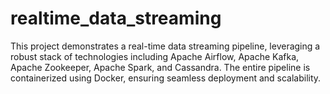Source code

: # realtime_data_streaming
This project demonstrates a real-time data streaming pipeline, leveraging a robust stack of technologies including Apache Airflow, Apache Kafka, Apache Zookeeper, Apache Spark, and Cassandra. The entire pipeline is containerized using Docker, ensuring seamless deployment and scalability.
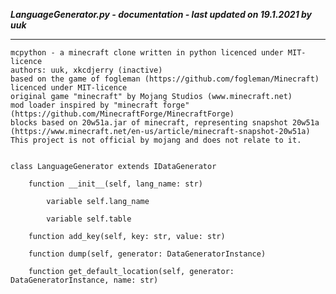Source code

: ***LanguageGenerator.py - documentation - last updated on 19.1.2021 by uuk***
___

    mcpython - a minecraft clone written in python licenced under MIT-licence
    authors: uuk, xkcdjerry (inactive)
    based on the game of fogleman (https://github.com/fogleman/Minecraft) licenced under MIT-licence
    original game "minecraft" by Mojang Studios (www.minecraft.net)
    mod loader inspired by "minecraft forge" (https://github.com/MinecraftForge/MinecraftForge)
    blocks based on 20w51a.jar of minecraft, representing snapshot 20w51a
    (https://www.minecraft.net/en-us/article/minecraft-snapshot-20w51a)
    This project is not official by mojang and does not relate to it.


    class LanguageGenerator extends IDataGenerator

        function __init__(self, lang_name: str)

            variable self.lang_name

            variable self.table

        function add_key(self, key: str, value: str)

        function dump(self, generator: DataGeneratorInstance)

        function get_default_location(self, generator: DataGeneratorInstance, name: str)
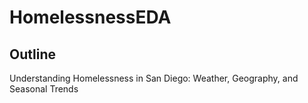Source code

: # HomelessnessEDA
## Outline
Understanding Homelessness in San Diego: Weather, Geography, and Seasonal Trends
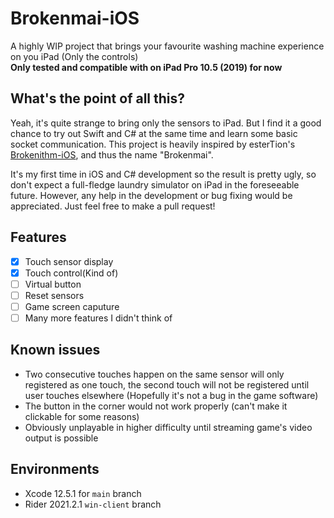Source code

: # Brokenmai-iOS

A highly WIP project that brings your favourite washing machine experience on you iPad (Only the controls)  
**Only tested and compatible with on iPad Pro 10.5 (2019) for now**

## What's the point of all this?
Yeah, it's quite strange to bring only the sensors to iPad. But I find it a good chance to try out Swift and C# at the same time and learn some basic socket
communication. This project is heavily inspired by esterTion's [Brokenithm-iOS](https://github.com/esterTion/Brokenithm-iOS), and thus the name "Brokenmai".

It's my first time in iOS and C# development so the result is pretty ugly, so don't expect a full-fledge laundry simulator on iPad in the foreseeable future.
 However, any help in the development or bug fixing would be appreciated. Just feel free to make a pull request!

## Features
- [x] Touch sensor display  
- [x] Touch control(Kind of)  
- [ ] Virtual button  
- [ ] Reset sensors  
- [ ] Game screen caputure  
- [ ] Many more features I didn't think of

## Known issues
- Two consecutive touches happen on the same sensor will only registered as one touch, the second touch will not be registered
until user touches elsewhere (Hopefully it's not a bug in the game software)
- The button in the corner would not work properly (can't make it clickable for some reasons)
- Obviously unplayable in higher difficulty until streaming game's video output is possible

## Environments
- Xcode 12.5.1 for `main` branch
- Rider 2021.2.1 `win-client` branch
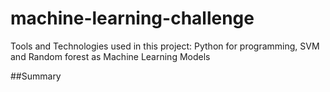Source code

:# machine-learning-challenge

Tools and Technologies used in this project: Python for programming, SVM and Random forest as Machine Learning Models 
 
##Summary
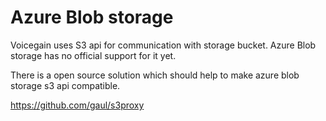 # Azure Blob storage

Voicegain uses S3 api for communication with storage bucket.
Azure Blob storage has no official support for it yet.

There is a open source solution which should help to make azure blob storage s3 api compatible.

https://github.com/gaul/s3proxy

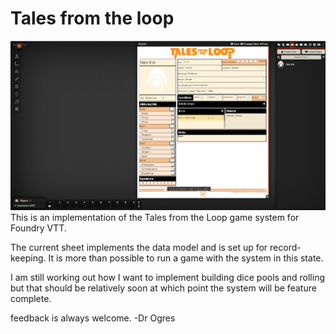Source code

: # Tales from the loop


<img src = "img/loop_system.png">
This is an implementation of the Tales from the Loop game system for Foundry VTT.  

The current sheet implements the data model and is set up for record-keeping. It is more than possible to run a game with the system in this state.

I am still working out how I want to implement building dice pools and rolling but that should be relatively soon at which point the system will be feature complete.

feedback is always welcome.
-Dr Ogres
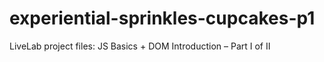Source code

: # experiential-sprinkles-cupcakes-p1
LiveLab project files: JS Basics + DOM Introduction – Part I of II
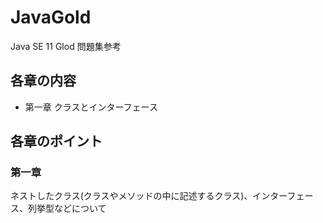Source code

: # JavaGold
Java SE 11 Glod 問題集参考

## 各章の内容
- 第一章 クラスとインターフェース

## 各章のポイント

### 第一章
ネストしたクラス(クラスやメソッドの中に記述するクラス)、インターフェース、列挙型などについて
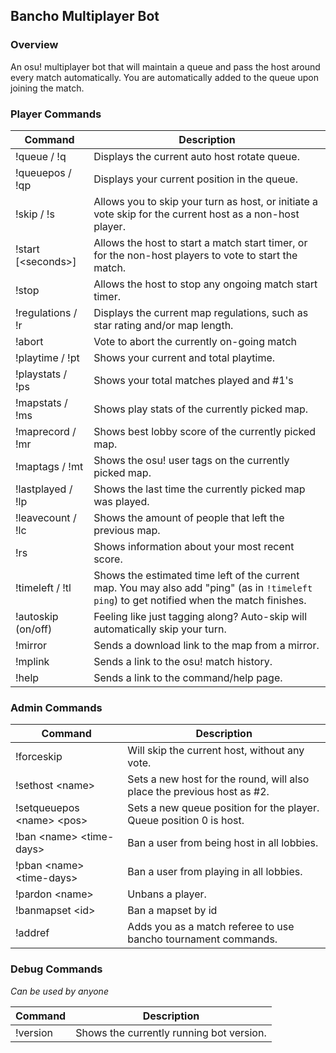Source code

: ## Bancho Multiplayer Bot

### Overview
An osu! multiplayer bot that will maintain a queue and pass the host around every match automatically. You are automatically added to the queue upon joining the match. 

### Player Commands

| Command              | Description |
|----------------------| ----------- |
| !queue / !q          | Displays the current auto host rotate queue. |
| !queuepos / !qp      | Displays your current position in the queue. |
| !skip / !s           | Allows you to skip your turn as host, or initiate a vote skip for the current host as a non-host player. |
| !start [\<seconds\>] | Allows the host to start a match start timer, or for the non-host players to vote to start the match. |
| !stop                | Allows the host to stop any ongoing match start timer. |
| !regulations / !r    | Displays the current map regulations, such as star rating and/or map length. |
| !abort               | Vote to abort the currently on-going match |
| !playtime / !pt      | Shows your current and total playtime. |
| !playstats / !ps     | Shows your total matches played and #1's |
| !mapstats / !ms      | Shows play stats of the currently picked map. |
| !maprecord / !mr     | Shows best lobby score of the currently picked map. |
| !maptags / !mt       | Shows the osu! user tags on the currently picked map. |
| !lastplayed / !lp    | Shows the last time the currently picked map was played. |
| !leavecount / !lc    | Shows the amount of people that left the previous map. |
| !rs                  | Shows information about your most recent score. |
| !timeleft / !tl      | Shows the estimated time left of the current map. You may also add "ping" (as in `!timeleft ping`) to get notified when the match finishes. |
| !autoskip (on/off)   | Feeling like just tagging along? Auto-skip will automatically skip your turn. |
| !mirror              | Sends a download link to the map from a mirror. |
| !mplink              | Sends a link to the osu! match history. |
| !help                | Sends a link to the command/help page. |

### Admin Commands

| Command                       | Description                                                                                        |
|-------------------------------|----------------------------------------------------------------------------------------------------|
| !forceskip                    | Will skip the current host, without any vote.                                                      |
| !sethost \<name\>             | Sets a new host for the round, will also place the previous host as #2.                                                                |
| !setqueuepos \<name\> \<pos\> | Sets a new queue position for the player. Queue position 0 is host.                         |
| !ban \<name\> \<time-days\>   | Ban a user from being host in all lobbies.                                                                        |
| !pban \<name\> \<time-days\>  | Ban a user from playing in all lobbies.
| !pardon \<name\>              | Unbans a player.                                                                      |
| !banmapset \<id\>             | Ban a mapset by id                                                                                 |
| !addref		                | Adds you as a match referee to use bancho tournament commands.                                     |

### Debug Commands
*Can be used by anyone*

| Command               | Description |
| -----------           | ----------- |
| !version              | Shows the currently running bot version. |

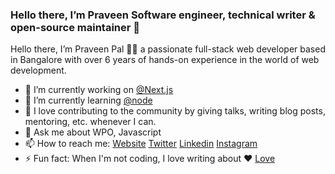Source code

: ### Hello there, I’m Praveen Software engineer, technical writer & open-source maintainer 👋

Hello there, I’m Praveen Pal 👋🏻 a passionate full-stack web developer based in Bangalore with over 6 years of hands-on experience in the world of web development.

- 🔭 I’m currently working on <a href="https://nextjs.org">@Next.js</a>
- 🌱 I’m currently learning <a href="https://nodejs.org/en/">@node</a>
- 👯 I love contributing to the community by giving talks, writing blog posts, mentoring, etc. whenever I can.
- 💬 Ask me about WPO, Javascript
- 📫 How to reach me: <a href="https://praveenpal.in/">Website</a> <a href="https://twitter.com/PraveenPal4232">Twitter</a>  <a href="https://www.linkedin.com/in/praveenpal4232/">Linkedin</a>  <a href="https://www.instagram.com/praveenpal4232/">Instagram</a>  
- ⚡ Fun fact: When I'm not coding, I love writing about ❤️ <a href="https://www.instagram.com/ishqkepaigaam/">Love</a> 
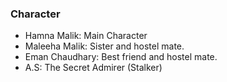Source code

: ### Character

- Hamna Malik: Main Character
- Maleeha Malik: Sister and hostel mate.
- Eman Chaudhary: Best friend and hostel mate.
- A.S: The Secret Admirer (Stalker)
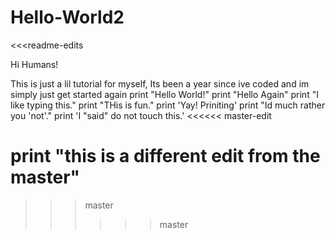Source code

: # Hello-World2
<<<readme-edits

Hi Humans!

This is just a lil tutorial for myself, Its been a year since ive coded and im simply just get started again
print "Hello World!"
print "Hello Again"
print "I like typing this."
print "THis is fun."
print 'Yay! Priniting'
print "Id much rather you 'not'."
print 'I "said" do not touch this.'
<<<<<< master-edit

print "this is a different edit from the master"
=====
>>>master
>>>>>> master
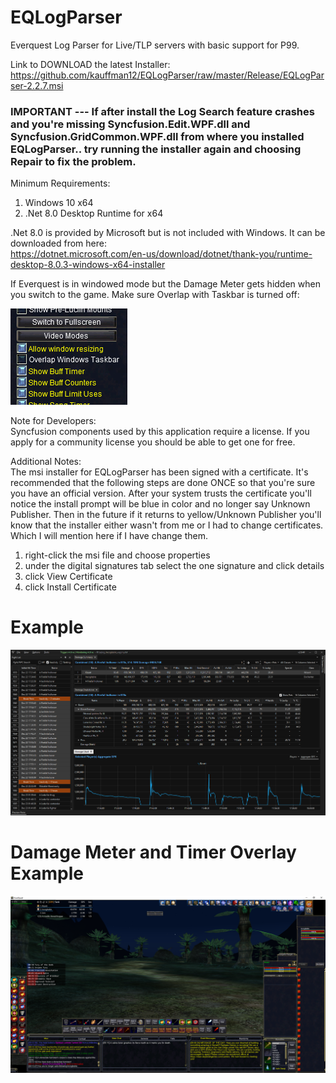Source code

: # EQLogParser
Everquest Log Parser for Live/TLP servers with basic support for P99.

Link to DOWNLOAD the latest Installer:</br>
https://github.com/kauffman12/EQLogParser/raw/master/Release/EQLogParser-2.2.7.msi

### IMPORTANT --- If after install the Log Search feature crashes and you're missing Syncfusion.Edit.WPF.dll and Syncfusion.GridCommon.WPF.dll from where you installed  EQLogParser.. try running the installer again and choosing Repair to fix the problem.

Minimum Requirements:
1. Windows 10 x64
2. .Net 8.0 Desktop Runtime for x64

.Net 8.0 is provided by Microsoft but is not included with Windows. It can be downloaded from here:</br>
https://dotnet.microsoft.com/en-us/download/dotnet/thank-you/runtime-desktop-8.0.3-windows-x64-installer

If Everquest is in windowed mode but the Damage Meter gets hidden when you switch to the game. Make sure Overlap with Taskbar is turned off:</br>

![Parser](./examples/eqsetting.png)

Note for Developers:</br>
Syncfusion components used by this application require a license. If you apply for a community license you should be able to get one for free.

Additional Notes:</br>
The msi installer for EQLogParser has been signed with a certificate. It's recommended that the following steps are done ONCE so that you're sure you have an official version. After your system trusts the certificate you'll notice the install prompt will be blue in color and no longer say Unknown Publisher. Then in the future if it returns to yellow/Unknown Publisher you'll know that the installer either wasn't from me or I had to change certificates. Which I will mention here if I have change them.

1. right-click the msi file and choose properties
2. under the digital signatures tab select the one signature and click details
3. click View Certificate
4. click Install Certificate

# Example
![Parser](./examples/example1.png)

# Damage Meter and Timer Overlay Example
![Damage Meter](./examples/example2.png)
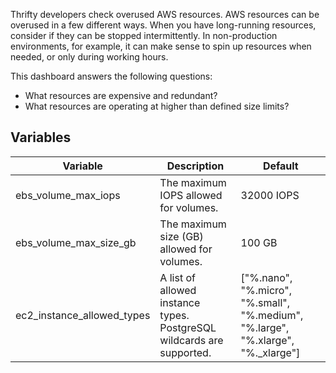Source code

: Thrifty developers check overused AWS resources. AWS resources can be overused in a few different ways. When you have long-running resources, consider if they can be stopped intermittently. In non-production environments, for example, it can make sense to spin up resources when needed, or only during working hours.

This dashboard answers the following questions:

- What resources are expensive and redundant?
- What resources are operating at higher than defined size limits?  

## Variables

| Variable                   | Description                                                           | Default                                                                          |
| -------------------------- | --------------------------------------------------------------------- | -------------------------------------------------------------------------------- |
| ebs_volume_max_iops        | The maximum IOPS allowed for volumes.                                 | 32000 IOPS                                                                       |
| ebs_volume_max_size_gb     | The maximum size (GB) allowed for volumes.                            | 100 GB                                                                           |
| ec2_instance_allowed_types | A list of allowed instance types. PostgreSQL wildcards are supported. | ["%.nano", "%.micro", "%.small", "%.medium", "%.large", "%.xlarge", "%._xlarge"] |
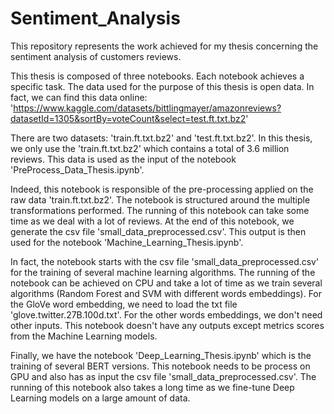 # Sentiment_Analysis
This repository represents the work achieved for my thesis concerning the sentiment analysis of customers reviews.

This thesis is composed of three notebooks. Each notebook achieves a specific task. The data used for the purpose of this thesis is open data. In fact, we can find this data online:
'https://www.kaggle.com/datasets/bittlingmayer/amazonreviews?datasetId=1305&sortBy=voteCount&select=test.ft.txt.bz2'

There are two datasets: 'train.ft.txt.bz2' and 'test.ft.txt.bz2'. In this thesis, we only use the 'train.ft.txt.bz2' which contains a total of 3.6 million reviews. This data is used as the input of the notebook 'PreProcess_Data_Thesis.ipynb'.

Indeed, this notebook is responsible of the pre-processing applied on the raw data 'train.ft.txt.bz2'. The notebook is structured around the multiple transformations performed. The running of this notebook can take some time as we deal with a lot of reviews. At the end of this notebook, we generate the csv file 'small_data_preprocessed.csv'. This output is then used for the notebook 'Machine_Learning_Thesis.ipynb'.

In fact, the notebook starts with the csv file 'small_data_preprocessed.csv' for the training of several machine learning algorithms. The running of the notebook can be achieved on CPU and take a lot of time as we train several algorithms (Random Forest and SVM with different words embeddings). For the GloVe word embedding, we need to load the txt file 'glove.twitter.27B.100d.txt'. For the other words embeddings, we don't need other inputs. This notebook doesn't have any outputs except metrics scores from the Machine Learning models.

Finally, we have the notebook 'Deep_Learning_Thesis.ipynb' which is the training of several BERT versions. This notebook needs to be process on GPU and also has as input the csv file 'small_data_preprocessed.csv'. The running of this notebook also takes a long time as we fine-tune Deep Learning models on a large amount of data.
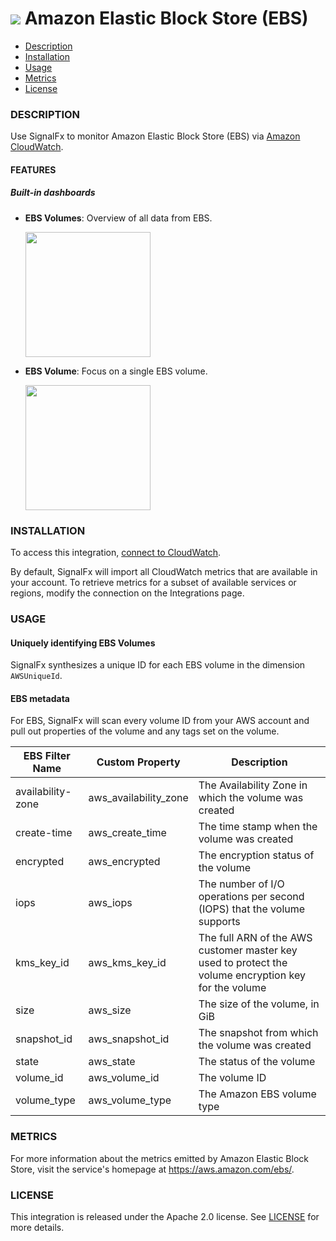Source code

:# ![](./img/integration_awsebs.png) Amazon Elastic Block Store (EBS)

- [Description](#description)
- [Installation](#installation)
- [Usage](#usage)
- [Metrics](#metrics)
- [License](#license)

### DESCRIPTION

Use SignalFx to monitor Amazon Elastic Block Store (EBS) via [Amazon CloudWatch](https://docs.signalfx.com/en/latest/integrations/integrations-reference/integrations.amazon.cloudwatch.html).

#### FEATURES

##### Built-in dashboards

- **EBS Volumes**: Overview of all data from EBS.

  [<img src='./img/dashboard_ebs_volumes.png' width=200px>](./img/dashboard_ebs_volumes.png)

- **EBS Volume**: Focus on a single EBS volume.

  [<img src='./img/dashboard_ebs_volume.png' width=200px>](./img/dashboard_ebs_volume.png)

### INSTALLATION

To access this integration, [connect to CloudWatch](https://docs.signalfx.com/en/latest/integrations/integrations-reference/integrations.amazon.cloudwatch.html).

By default, SignalFx will import all CloudWatch metrics that are available in your account. To retrieve metrics for a subset of available services or regions, modify the connection on the Integrations page.

### USAGE

#### Uniquely identifying EBS Volumes

SignalFx synthesizes a unique ID for each EBS volume in the dimension `AWSUniqueId`.

#### EBS metadata

For EBS, SignalFx will scan every volume ID from your AWS account and pull out properties of the volume and any tags set on the volume.

| EBS Filter Name	| Custom Property	| Description |
|-----------------|-----------------|-------------|
| availability-zone	| aws\_availability\_zone |	The Availability Zone in which the volume was created |
| create-time	| aws\_create\_time |	The time stamp when the volume was created |
| encrypted	| aws\_encrypted |	The encryption status of the volume |
| iops	| aws\_iops | The number of I/O operations per second (IOPS) that the volume supports |
| kms\_key\_id	| aws\_kms\_key\_id | The full ARN of the AWS customer master key used to protect the volume encryption key for the volume |
| size	| aws\_size | The size of the volume, in GiB |
| snapshot\_id	| aws\_snapshot\_id |	The snapshot from which the volume was created |
| state	| aws\_state |	The status of the volume |
| volume\_id	| aws\_volume\_id |	The volume ID |
| volume\_type	| aws\_volume\_type |	The Amazon EBS volume type |

### METRICS

For more information about the metrics emitted by Amazon Elastic Block Store, visit the service's homepage at https://aws.amazon.com/ebs/.

### LICENSE

This integration is released under the Apache 2.0 license. See [LICENSE](./LICENSE) for more details.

_Your instructions:_
Output should match, line for line, the stretch of the material above from the line holding "- **EBS Volume**: Focus" through the line holding "### INSTALLATION".

_Answer below:_
- **EBS Volume**: Focus on a single EBS volume.

  [<img src='./img/dashboard_ebs_volume.png' width=200px>](./img/dashboard_ebs_volume.png)

### INSTALLATION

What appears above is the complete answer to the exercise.